One of the limitations of R that I have read about is that it needs to load entire data into memory, so its not suitable for analyses of big data. Has anything been done to address this problem? Are there any workarounds?
There are tons of great big data solutions in the R ecosystem.
- Sparklyr - the R API package to Apache Spark. There are data manipulation and machine learning modules in Spark that you can control with R or Python.
- Database connectors and dplyr - use R to manipulate data in the database on the server and then pull it out when you need it. I would recommend the new odbc package and the dbplyr package
- There are some memory optimization packages that will give you a small boost if you are talking about a few extra gigs of memory like bigmemory.
- Rent an AWS or Digital Ocean VM for an hour or two and you can brute force it
I’m sure other people will have more!
There is a pretty good discussion of this topic here:
As @Dripdrop12 alluded to, part of the trick is that R can provide an excellent interface to the “standard” big data tools. Beyond that, recommendations on specific solutions generally depend on the specific problem.
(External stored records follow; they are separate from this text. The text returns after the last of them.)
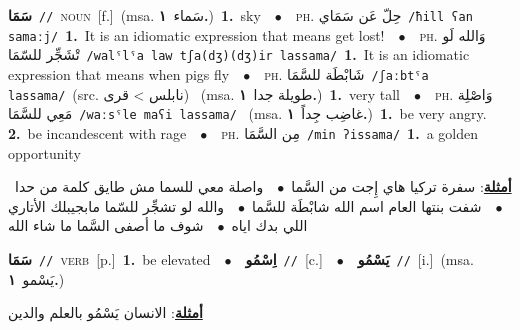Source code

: \documentclass[10pt,a4paper,twoside]{article} %
\begin{document}
\begin{multicols}{2}
{\setlength\topsep{0pt}\textbf{\foreignlanguage{arabic}{سَمَا}}\ {\color{gray}\texttt{//}\color{black}}\ \textsc{noun}\ [f.]\ \color{gray}(msa. \foreignlanguage{arabic}{سَماء}~\foreignlanguage{arabic}{\textbf{١.}})\color{black}\ \textbf{1.}~sky\ \ $\bullet$\ \ \textsc{ph.} \color{gray} \foreignlanguage{arabic}{حِلّ عَن سَمَاي}\color{black}\ {\color{gray}\texttt{/{\sffamily ħill ʕan samaːj}/}\color{black}}\ \textbf{1.}~It is an idiomatic expression that means get lost!\ \ $\bullet$\ \ \textsc{ph.} \color{gray} \foreignlanguage{arabic}{وَالله لَو تْشَجِّر للسّمَا}\color{black}\ {\color{gray}\texttt{/{\sffamily walˤlˤa law tʃa(dʒ)(dʒ)ir lassama}/}\color{black}}\ \textbf{1.}~It is an idiomatic expression that means when pigs fly\ \ $\bullet$\ \ \textsc{ph.} \color{gray} \foreignlanguage{arabic}{شَابْطَة للسَّمَا}\color{black}\ {\color{gray}\texttt{/{\sffamily ʃaːbtˤa lassama}/}\color{black}}\ \color{gray}(src. \foreignlanguage{arabic}{نابلس > قرى})\color{black}\ \color{gray} (msa. \foreignlanguage{arabic}{طويلة جدا}~\foreignlanguage{arabic}{\textbf{١.}})\color{black}\ \textbf{1.}~very tall\ \ $\bullet$\ \ \textsc{ph.} \color{gray} \foreignlanguage{arabic}{وَاصْلِة مَعِي للسَّمَا}\color{black}\ {\color{gray}\texttt{/{\sffamily waːsˤle maʕi lassama}/}\color{black}}\ \color{gray} (msa. \foreignlanguage{arabic}{غاضِب جِداً}~\foreignlanguage{arabic}{\textbf{١.}})\color{black}\ \textbf{1.}~be very angry.  \textbf{2.}~be incandescent with rage\ \ $\bullet$\ \ \textsc{ph.} \color{gray} \foreignlanguage{arabic}{مِن السَّمَا}\color{black}\ {\color{gray}\texttt{/{\sffamily min ʔissama}/}\color{black}}\ \textbf{1.}~a golden opportunity\  \begin{flushright}\color{gray}\foreignlanguage{arabic}{\textbf{\underline{\foreignlanguage{arabic}{أمثلة}}}: سفرة تركيا هاي إِجت من السَّما\ $\bullet$\ \  واصلة معي للسما مش طايق كلمة من حدا\ $\bullet$\ \  شفت بنتها العام اسم الله شابْطَة للسَّما\ $\bullet$\ \  والله لو تشجِّر للسّما مابجيبلك الأتاري اللي بدك اياه\ $\bullet$\ \  شوف ما أصفى السَّما ما شاء الله}\end{flushright}\color{black}} \vspace{2mm}

{\setlength\topsep{0pt}\textbf{\foreignlanguage{arabic}{سَمَا}}\ {\color{gray}\texttt{//}\color{black}}\ \textsc{verb}\ [p.]\ \textbf{1.}~be elevated\ \ $\bullet$\ \ \setlength\topsep{0pt}\textbf{\foreignlanguage{arabic}{اِسْمُو}}\ {\color{gray}\texttt{//}\color{black}}\ [c.]\ \ $\bullet$\ \ \setlength\topsep{0pt}\textbf{\foreignlanguage{arabic}{يَسْمُو}}\ {\color{gray}\texttt{//}\color{black}}\ [i.]\ \color{gray}(msa. \foreignlanguage{arabic}{يَسْمو}~\foreignlanguage{arabic}{\textbf{١.}})\color{black}\  \begin{flushright}\color{gray}\foreignlanguage{arabic}{\textbf{\underline{\foreignlanguage{arabic}{أمثلة}}}: الانسان يَسْمُو بالعلم والدين}\end{flushright}\color{black}} \vspace{2mm}


\end{multicols}
\end{document}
Unclear how this a limitation of R (especially on a 64-bit system) … nearly every programming system relies on external packages/modules/libraries/etc. to handle ‘virtual memory’ mappings for specific tasks (e.g. large matrix operations or binary/text file scanning). BTW, readr has chunked reading to process/reduce large files in chunks to prevent out-of-memory issues.
(In contrast, R’s missing out-of-the-box 64-bit integer support does strike me as a limitation when compared to other popular computing systems. bit64 is helpful, but (IMHO) I think native int64 support should be prioritized by R-core.)
Another cool thing about
sparklyr is that you can use it without a cluster or external server. The “local” mode (https://spark.rstudio.com/articles/deployment-overview.html#deployment) will create a Spark context in your laptop (Windows, Mac or Linux). I’ve done experiments on my laptop where I “map” the large files using Spark, so when I perform some
dplyr commands, they are actually being performed in Disk and not in Memory. I then just import the data I want into the Spark cache. Because of how Spark works, another nice thing is that I can actually map multiple files that have the same layout as if there were one table, so I can actually query across files w/o bringing anything into memory. Here are a couple of links that may be of help: https://spark.rstudio.com/articles/guides-caching.html and https://github.com/rstudio/webinars/blob/master/42-Introduction%20to%20sparklyr/sparklyr-webinar1.Rmd
List Columns and Memory
Thanks for letting me know of that, looks a very nice way to handle large data sets.